This is not valid as a tax. The cars are personalty, and have not been assessed: Acts of August 25th 1864, Pamph. L. 1030; April 29th 1844, § 32, Pamph. L. 497; April 21st 1858, § 1, Pamph. L. 385, Purd. 947, 949, pl. 108, 117; Navigation Co. v. County, 8 W. & S. 334; Navigation Co. v. Commissioners, 1 Jones 202; Iron Co. v. County, 6 Wright 424.

It is not valid as a license. The charter gave the company license to use the highways: Case of Philadelphia & Trenton Railroad, 6 Whart. 25; Stormfeltz v.
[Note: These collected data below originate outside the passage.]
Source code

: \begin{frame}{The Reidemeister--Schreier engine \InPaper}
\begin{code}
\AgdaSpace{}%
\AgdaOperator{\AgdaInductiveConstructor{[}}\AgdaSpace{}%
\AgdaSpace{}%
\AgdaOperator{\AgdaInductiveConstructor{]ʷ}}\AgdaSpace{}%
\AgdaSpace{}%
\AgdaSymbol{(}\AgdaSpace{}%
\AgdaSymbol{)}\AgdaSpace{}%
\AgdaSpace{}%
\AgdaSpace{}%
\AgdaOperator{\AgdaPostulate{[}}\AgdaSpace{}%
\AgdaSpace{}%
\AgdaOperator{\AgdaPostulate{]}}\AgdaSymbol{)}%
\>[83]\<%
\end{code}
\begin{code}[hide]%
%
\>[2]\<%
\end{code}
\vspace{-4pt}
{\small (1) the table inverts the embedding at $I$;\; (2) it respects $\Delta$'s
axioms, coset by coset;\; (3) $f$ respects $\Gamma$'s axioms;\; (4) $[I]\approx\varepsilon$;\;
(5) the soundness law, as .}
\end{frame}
Turnpike, 1 Harris 555; Mercer v. Railroad, 12 Casey 99. This power to the city should be given by express words in the charter of the company: Faust v. Railway, 3 Phila. R. 164; Philadelphia v. Railroad, 3 Grant 403; Railway v. Birmingham, 1 P. F. Smith 41; Railway v. Philadelphia, Id. 465; Philadelphia v. Railway, 2 Id. 177; Commonwealth v. Railroad, 3 Casey 339.

The city has no legislative powers but those granted, and it exercises power to license hackney coaches, &c., by express grant: Acts of April 2d 1790, § 3, 2 Sm. Law 526; April 15th 1850, § 12, Pamph. L. 468. Power to demand licenses is always strictly construed: Chess v. Birmingham, 1 Grant 438; Bennett v. Borough, 7 Casey 15; Phillips v. Allen, 5 Wright 481.

It is not valid as a police regulation. Where there is power granted, a reasonable exercise of the power will be upheld: N. Liberties v. Gas Co., 2 Jones 318; City v. Cook, 6 Casey 56; City v. Tryon, 11 Id. 401. But where there is no power to do the thing, calling it a police regulation will not relieve the difficulty.

J. Lynd, for defendant in error.—The validity of the ordinance is based solely on the ground that it is a police regulation. The power to make such regulations is incident to all municipal regulations: Willcock Mun. Corp., Part I., §§ 229, 242, 335, 339; Buffalo v. Webster, 10 Wend. 101; Petition of Vandine, 6 Pick. 187; Commonwealth v. Bean, 14 Gray 52; Paige v. Forsacking, 36 Barb. 392; Commonwealth v. Robertson, 5 Cush. 438. They require no express charter provision: Commissioners v. Gas Co., Stormfeltz v. Turnpike, supra; Trenton Water Co.'s Case, 6 Pa. L. J. 32; City v. Harlem Railroad, 1 Hilton 580.

Regulations to control highways are pre-eminently police regulations: Milhan v. Sharp, 17 Barb. 437; Coates v. Moyer, 7 Conn. 585; Williams v. Central Railroad, 16 N. Y. 97.

A license is a police regulation: Boston v. Shaffer, 9 Pick. 419; Commonwealth v. Kimball, 24 Id. 359; Ash v. People, 11 Mich. 347; Cincinnati v. Buckingham, 10 Ohio 257; City v. Bryson, 15 Id. 643; Thompson v. State, 15 Ind. 451.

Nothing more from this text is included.